• [Goal of the exercise]
Give back only the lines in the records below from the one with "0.144687 & 0.144741" to the one with "0.144792 & 0.144844", both inclusive, word for word.

╭─ Recorded information

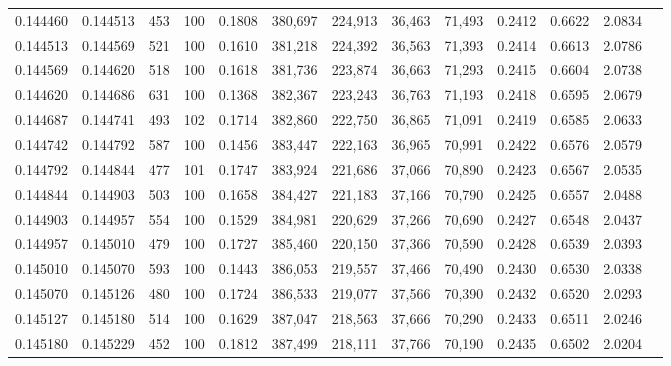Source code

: \begin{tabular}{rrrrrrrrrrrrr}
0.144460 & 0.144513 &   453 & 100 &                                     0.1808 & 380,697 & 224,913 &  36,463 &  71,493 & 0.2412 & 0.6622 & 2.0834 \\
0.144513 & 0.144569 &   521 & 100 &                                     0.1610 & 381,218 & 224,392 &  36,563 &  71,393 & 0.2414 & 0.6613 & 2.0786 \\
0.144569 & 0.144620 &   518 & 100 &                                     0.1618 & 381,736 & 223,874 &  36,663 &  71,293 & 0.2415 & 0.6604 & 2.0738 \\
0.144620 & 0.144686 &   631 & 100 &                                     0.1368 & 382,367 & 223,243 &  36,763 &  71,193 & 0.2418 & 0.6595 & 2.0679 \\
0.144687 & 0.144741 &   493 & 102 &                                     0.1714 & 382,860 & 222,750 &  36,865 &  71,091 & 0.2419 & 0.6585 & 2.0633 \\
0.144742 & 0.144792 &   587 & 100 &                                     0.1456 & 383,447 & 222,163 &  36,965 &  70,991 & 0.2422 & 0.6576 & 2.0579 \\
0.144792 & 0.144844 &   477 & 101 &                                     0.1747 & 383,924 & 221,686 &  37,066 &  70,890 & 0.2423 & 0.6567 & 2.0535 \\
0.144844 & 0.144903 &   503 & 100 &                                     0.1658 & 384,427 & 221,183 &  37,166 &  70,790 & 0.2425 & 0.6557 & 2.0488 \\
0.144903 & 0.144957 &   554 & 100 &                                     0.1529 & 384,981 & 220,629 &  37,266 &  70,690 & 0.2427 & 0.6548 & 2.0437 \\
0.144957 & 0.145010 &   479 & 100 &                                     0.1727 & 385,460 & 220,150 &  37,366 &  70,590 & 0.2428 & 0.6539 & 2.0393 \\
0.145010 & 0.145070 &   593 & 100 &                                     0.1443 & 386,053 & 219,557 &  37,466 &  70,490 & 0.2430 & 0.6530 & 2.0338 \\
0.145070 & 0.145126 &   480 & 100 &                                     0.1724 & 386,533 & 219,077 &  37,566 &  70,390 & 0.2432 & 0.6520 & 2.0293 \\
0.145127 & 0.145180 &   514 & 100 &                                     0.1629 & 387,047 & 218,563 &  37,666 &  70,290 & 0.2433 & 0.6511 & 2.0246 \\
0.145180 & 0.145229 &   452 & 100 &                                     0.1812 & 387,499 & 218,111 &  37,766 &  70,190 & 0.2435 & 0.6502 & 2.0204 \\

\end{tabular}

╰─

• [Reply to the task]
0.144687 & 0.144741 &   493 & 102 &                                     0.1714 & 382,860 & 222,750 &  36,865 &  71,091 & 0.2419 & 0.6585 & 2.0633 \\
0.144742 & 0.144792 &   587 & 100 &                                     0.1456 & 383,447 & 222,163 &  36,965 &  70,991 & 0.2422 & 0.6576 & 2.0579 \\
0.144792 & 0.144844 &   477 & 101 &                                     0.1747 & 383,924 & 221,686 &  37,066 &  70,890 & 0.2423 & 0.6567 & 2.0535 \\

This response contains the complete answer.